Defenders of the drug war claim that drug prohibition is the only thing holding back legions of potential addicts. The truth is that the response to opioids is highly individualized, many people experience only negative effects (nausea and headaches are common) and no euphoria.

The Prescription Painkiller Experience: Less than a Third Say They Like It
by Maia Szalavitz


Many people fear that mere exposure to prescription painkillers like Vicodin or OxyContin will set them down the road to addiction. But new research on the response to opioid medication suggests that most people don’t particularly like the experience of using the drugs — a key factor in future addiction risk.

Researchers led by Dr. Martin Angst of Stanford University studied 114 pairs of identical twins aged 18 to 70, none of whom had chronic pain or addiction. Participants received intravenous infusions of either placebo or the opioid alfentanil, a drug that is approximately 10 times stronger than heroin and is used as an anesthetic during surgery. IVs are known to be the most addictive route of drug administration.

According to the findings, published in the journal Anesthesiology, 14% of participants said they disliked the opioid experience outright. About 6% found it neither pleasant nor unpleasant and 52% had mixed feelings about it; 23% of those with mixed feelings said they disliked it more than they liked it. Less than one-third (29%) of volunteers said they liked the opioid experience unreservedly. “If you would split it up, you would say about a quarter really didn’t like it and a quarter really liked it a lot,” says Angst, a professor of anesthesia at Stanford.
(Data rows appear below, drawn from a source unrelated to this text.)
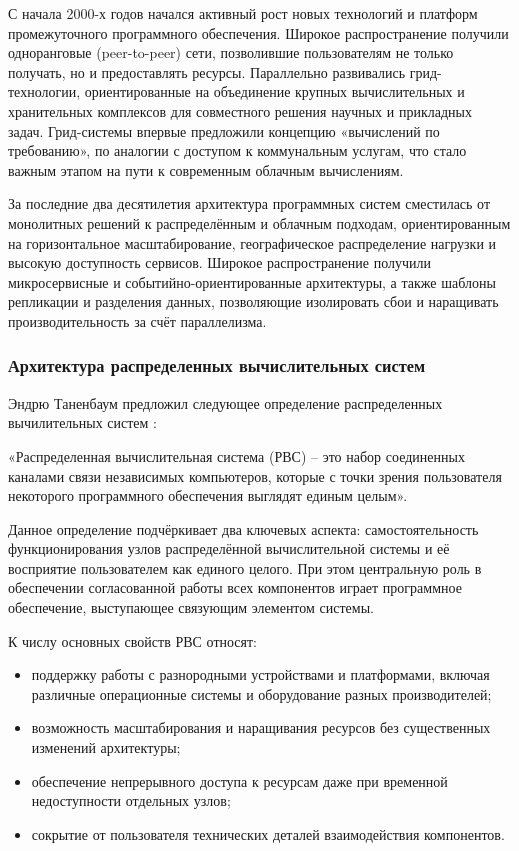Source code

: С начала 2000-х годов начался активный рост новых технологий и платформ
промежуточного программного обеспечения. Широкое распространение получили
одноранговые (peer-to-peer) сети, позволившие пользователям не только получать,
но и предоставлять ресурсы. Параллельно развивались грид-технологии,
ориентированные на объединение крупных вычислительных и хранительных комплексов
для совместного решения научных и прикладных задач. Грид-системы впервые
предложили концепцию «вычислений по требованию», по аналогии с доступом к
коммунальным услугам, что стало важным этапом на пути к современным облачным
вычислениям.

За последние два десятилетия архитектура программных систем сместилась от
монолитных решений к распределённым и облачным подходам, ориентированным на
горизонтальное масштабирование, географическое распределение нагрузки и высокую
доступность сервисов. Широкое распространение получили микросервисные и
событийно-ориентированные архитектуры, а также шаблоны репликации и разделения
данных, позволяющие изолировать сбои и наращивать производительность за счёт
параллелизма.

\subsubsection{Архитектура распределенных вычислительных систем}

Эндрю Таненбаум предложил следующее определение распределенных вычилительных
систем \cite{tanenbaum_distributed_systems}:

«Распределенная вычислительная система (РВС) – это набор соединенных каналами
связи независимых компьютеров, которые с точки зрения пользователя некоторого
программного обеспечения выглядят единым целым».

Данное определение подчёркивает два ключевых аспекта: самостоятельность
функционирования узлов распределённой вычислительной системы и её восприятие
пользователем как единого целого. При этом центральную роль в обеспечении
согласованной работы всех компонентов играет программное обеспечение,
выступающее связующим элементом системы.

К числу основных свойств РВС относят:
\begin{itemize}
    \item поддержку работы с разнородными устройствами и платформами, включая
        различные операционные системы и оборудование разных производителей;
    \item возможность масштабирования и наращивания ресурсов без существенных
        изменений архитектуры;
    \item обеспечение непрерывного доступа к ресурсам даже при временной
        недоступности отдельных узлов;
    \item сокрытие от пользователя технических деталей взаимодействия
        компонентов.
\end{itemize}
Researchers study drug liking as a sign of addiction risk; not surprisingly, people do not usually become addicted to drugs they don’t like. But liking alone doesn’t necessarily lead to addiction; otherwise addiction rates would be at least double what they appear to be now: research on recreational use of heroin finds, for example, that 69% of those who try the drug are not using it at all a year later, while 13% are addicted. For prescription opioids, 57% who try the drugs non-medically aren’t using them a year later; 3% are addicted.

[...]

Meanwhile, another new study published in the journal Addiction [see results and link below- Ed] reviewed the literature on addiction risk following exposure to opioid medication for pain. The data on the subject are not very strong, the review suggests, but they do show a wide range of risk: anywhere from 0% to 24% of people treated for chronic pain or cancer pain can expect to develop a new addiction. However, the average risk found in the data is less than half a percent, meaning that the studies showing extremely high percentages represent outliers.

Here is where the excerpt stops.